Van Vliet noemt hierbij de invloed van wat nu in de Verenigde Staten gebeurt onder invloed van het leiderschap van president Donald Trump. “Dat heeft een grote invloed gehad op databeveiliging en op het besef over wat we op dit gebied zelf moeten doen”, zegt hij. “We wisten al wel waar de zwakke plekken zaten, maar nu zijn we met de neus op de feiten gedrukt over het belang van digitale soevereiniteit.” Het belang daarvan komt extra in de aandacht te staan nu na de care ook de cure de stap naar de cloud aan het zetten is, nu de cure steeds meer met AI aan de slag gaat. “Waarbij ik wel aanteken dat de trend blijft om te denken dat AI alle problemen in de zorg gaat oplossen”, zegt Van Vliet. “In feite is AI niets anders dan wat we 25 jaar geleden data mining noemden, het is een constante doorontwikkeling. Alleen is de verwevenheid met werkprocessen bij AI veel groter. De zorg moet zich nog meer bewust worden van wat dat betekent.”
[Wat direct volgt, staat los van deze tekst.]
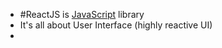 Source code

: - #ReactJS is [JavaScript](../../JavaScript/JavaScript.md) library 
- It's all about User Interface (highly reactive UI)
-  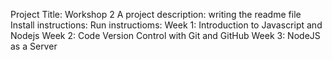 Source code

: Project Title: Workshop 2
A project description: writing the readme file
Install instructions: 
Run instructioms:
Week 1: Introduction to Javascript and Nodejs
Week 2: Code Version Control with Git and GitHub
Week 3: NodeJS as a Server
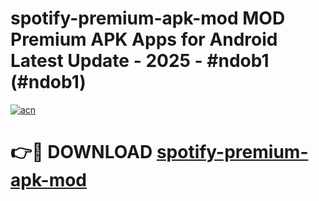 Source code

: # spotify-premium-apk-mod MOD Premium APK Apps for Android Latest Update - 2025 - #ndob1 (#ndob1)

[![acn](https://github.com/user-attachments/assets/0f9c940e-d8b0-45ae-aac7-cd30a18b3e1c)](https://app.mediaupload.pro?title=spotify-premium-apk-mod&ref=14F)

# 👉🔴 DOWNLOAD [spotify-premium-apk-mod](https://app.mediaupload.pro?title=spotify-premium-apk-mod&ref=14F) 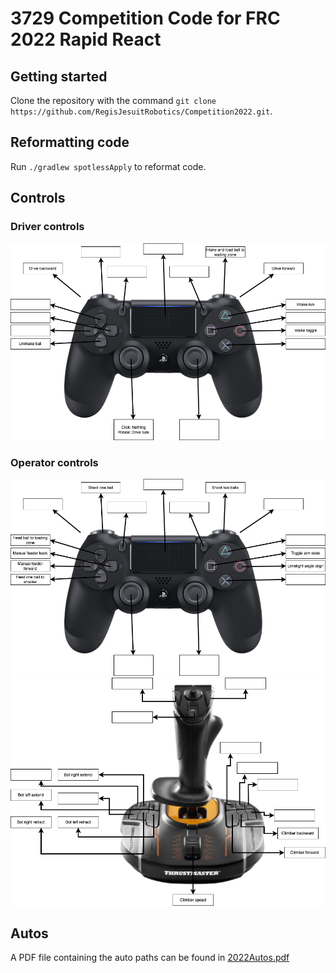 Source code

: # 3729 Competition Code for FRC 2022 Rapid React

## Getting started
Clone the repository with the command `git clone https://github.com/RegisJesuitRobotics/Competition2022.git`.

## Reformatting code
Run `./gradlew spotlessApply` to reformat code.

## Controls
### Driver controls
!["Driver controls"](./images/DriverControls.drawio.png)
### Operator controls
!["Operator controls playstation"](./images/OperatorControlsPlaystation.drawio.png)
!["Operator controls logitech"](./images/OperatorControlsThrustmaster.drawio.png)

## Autos
A PDF file containing the auto paths can be found in [2022Autos.pdf](./2022Autos.pdf)
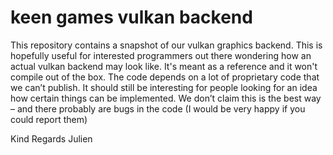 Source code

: # keen games vulkan backend

This repository contains a snapshot of our vulkan graphics backend. This is hopefully useful for interested programmers out there wondering how an actual vulkan backend may look like. 
It's meant as a reference and it won't compile out of the box. The code depends on a lot of proprietary code that we can’t publish. It should still be interesting for people looking for an idea how certain things can be implemented. We don’t claim this is the best way – and there probably are bugs in the code (I would be very happy if you could report them)

Kind Regards
Julien
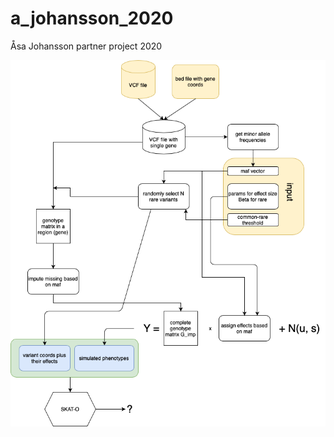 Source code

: # a_johansson_2020
Åsa Johansson partner project 2020

![](assets/Simulations_diagram.png?raw=true)
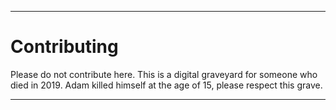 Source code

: 
***

# Contributing

Please do not contribute here. This is a digital graveyard for someone who died in 2019. Adam killed himself at the age of 15, please respect this grave.

***
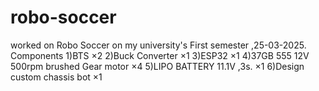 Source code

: # robo-soccer
worked on Robo Soccer on my university's First semester ,25-03-2025.
Components 
1)BTS ×2
2)Buck Converter ×1
3)ESP32 ×1
4)37GB 555 12V 500rpm brushed Gear motor ×4
5)LIPO BATTERY 11.1V ,3s. ×1
6)Design custom chassis bot ×1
AI heeft in de zorg tot nu toe meer aandacht gehad dan robotica, stellen de drie vast. Mekenkamp kijkt vooral met interesse naar chatbots. “Informatie onder de knop beschikbaar hebben wordt veel belangrijker nu de informatie-overload zo toeneemt”, zegt hij. “AI en chatbots gaan daarin beslist een rol spelen.” Huisman voegt toe: “Dat geldt zeker ook voor agents: AI die zelf actie gaat ondernemen. Agents vormen de sleutel om een volgende stap te zetten bij het invullen en gebruik van databeschikbaarheid.”
De conclusie van de drie is duidelijk: op het punt van digitalisering in de zorg moet nog veel gebeuren, en daarbij is de tijdsdruk groot. Welke boodschap hebben ze hierbij voor het veld? “Omarm de nieuwe technologie die op je afkomt”, zegt Mekenkamp, “want dat helpt je om te bepalen of die waarde heeft voor je organisatie.” Van Vliet vult aan: “Blijf inzetten op de regionale samenwerking en de verandering die daar nu in gang is gezet.” Huisman sluit af met: “Er is genoeg visie neergezet vanuit Europa en vanuit VWS. Zorg nu voor de vertaling naar de praktijk.”